Ian Holloway is sitting in the sports hall at the Swindon Town training ground, talking about spectral matters.
Soon after he arrived at the club last autumn, he claimed that the place was haunted, jokingly suggesting that the ghostly presence might be the cause of the team’s slump.
The ensuing headlines led to a flurry of cancelled bookings of the facility and he has been politely asked by the management of the municipally owned centre not to talk about it. This, though, is Ian Holloway, not someone easily silenced. And he is soon detailing to Telegraph Sport the place’s unexplained visitors.
“There are some things here,” he says. “Staff have been in here working at night and they’ve heard things. A window smashed from inside. Doors opening. An apparition walking through a wall. They’ve got it on camera. They got the CCTV footage.”

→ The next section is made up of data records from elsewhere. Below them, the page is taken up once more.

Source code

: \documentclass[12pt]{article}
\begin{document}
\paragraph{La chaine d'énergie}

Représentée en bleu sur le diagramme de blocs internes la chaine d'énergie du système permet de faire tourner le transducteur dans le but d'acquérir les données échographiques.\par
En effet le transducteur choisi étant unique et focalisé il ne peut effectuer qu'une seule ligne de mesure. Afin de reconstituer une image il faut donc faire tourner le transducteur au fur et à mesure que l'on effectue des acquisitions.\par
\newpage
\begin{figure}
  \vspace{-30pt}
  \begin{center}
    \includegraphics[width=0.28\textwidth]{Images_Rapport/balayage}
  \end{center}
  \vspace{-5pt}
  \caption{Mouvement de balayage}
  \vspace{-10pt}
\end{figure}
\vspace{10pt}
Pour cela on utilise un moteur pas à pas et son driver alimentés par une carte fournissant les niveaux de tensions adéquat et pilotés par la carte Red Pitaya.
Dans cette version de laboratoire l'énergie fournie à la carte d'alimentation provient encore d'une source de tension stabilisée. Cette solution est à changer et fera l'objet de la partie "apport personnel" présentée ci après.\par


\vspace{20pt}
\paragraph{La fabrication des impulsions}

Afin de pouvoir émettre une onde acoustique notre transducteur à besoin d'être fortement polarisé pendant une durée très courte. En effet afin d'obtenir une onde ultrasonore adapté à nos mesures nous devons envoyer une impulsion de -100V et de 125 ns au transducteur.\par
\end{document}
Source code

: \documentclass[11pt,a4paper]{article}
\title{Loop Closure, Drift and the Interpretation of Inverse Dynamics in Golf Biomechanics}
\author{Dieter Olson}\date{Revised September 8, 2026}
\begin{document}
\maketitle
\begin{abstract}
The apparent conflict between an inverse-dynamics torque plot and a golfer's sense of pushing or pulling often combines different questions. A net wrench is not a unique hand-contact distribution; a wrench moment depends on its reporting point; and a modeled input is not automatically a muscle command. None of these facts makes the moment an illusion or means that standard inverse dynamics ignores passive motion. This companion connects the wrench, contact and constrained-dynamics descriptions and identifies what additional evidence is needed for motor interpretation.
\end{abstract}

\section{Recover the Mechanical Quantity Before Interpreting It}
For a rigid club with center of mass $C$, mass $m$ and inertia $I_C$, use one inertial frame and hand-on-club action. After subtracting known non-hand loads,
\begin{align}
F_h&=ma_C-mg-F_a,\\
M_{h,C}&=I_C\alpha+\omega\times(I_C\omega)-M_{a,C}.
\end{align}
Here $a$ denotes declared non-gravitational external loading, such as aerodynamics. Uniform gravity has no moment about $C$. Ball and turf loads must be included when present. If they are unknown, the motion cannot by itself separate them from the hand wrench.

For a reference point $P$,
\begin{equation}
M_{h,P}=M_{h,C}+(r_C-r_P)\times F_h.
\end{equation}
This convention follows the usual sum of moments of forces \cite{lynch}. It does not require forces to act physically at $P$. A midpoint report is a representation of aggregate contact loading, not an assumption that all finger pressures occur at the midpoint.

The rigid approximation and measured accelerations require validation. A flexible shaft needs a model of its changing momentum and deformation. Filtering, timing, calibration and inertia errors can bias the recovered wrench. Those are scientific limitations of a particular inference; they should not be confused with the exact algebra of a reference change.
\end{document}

His wife, he says, was particularly intrigued by the goings-on. “She loves those ghost programmes on TV. Watches them for hours. Mind, I call it Nothing Ever Happens TV.”
But did he really think supernatural forces were responsible for Swindon’s league form? “No,” he grins. “We were just playing rubbish.”
Still, even if the uninvited night-time users are still taking advantage of the extensive facilities, something has changed around these parts. Not least Swindon’s league position. The club that had been in the Premier League 30 years ago had suffered decades of decline, of ownership issues, of financial problems. Since 2020, eight managers had failed to stem the downward flow. Things reached a nadir last autumn when they hit the bottom of League Two. Eviction from the Football League seemed a real possibility.
Not any more. Since Holloway, 62, came to the club in October, the trajectory has been entirely upward, they have risen from rock bottom to mid-table security, some of their more optimistic supporters sensing they might even be in for a late charge for the play-offs. “Actually, can I correct you there?” Holloway says. “We hit rock bottom after me being here for four weeks. Fact is, at first I made it worse.”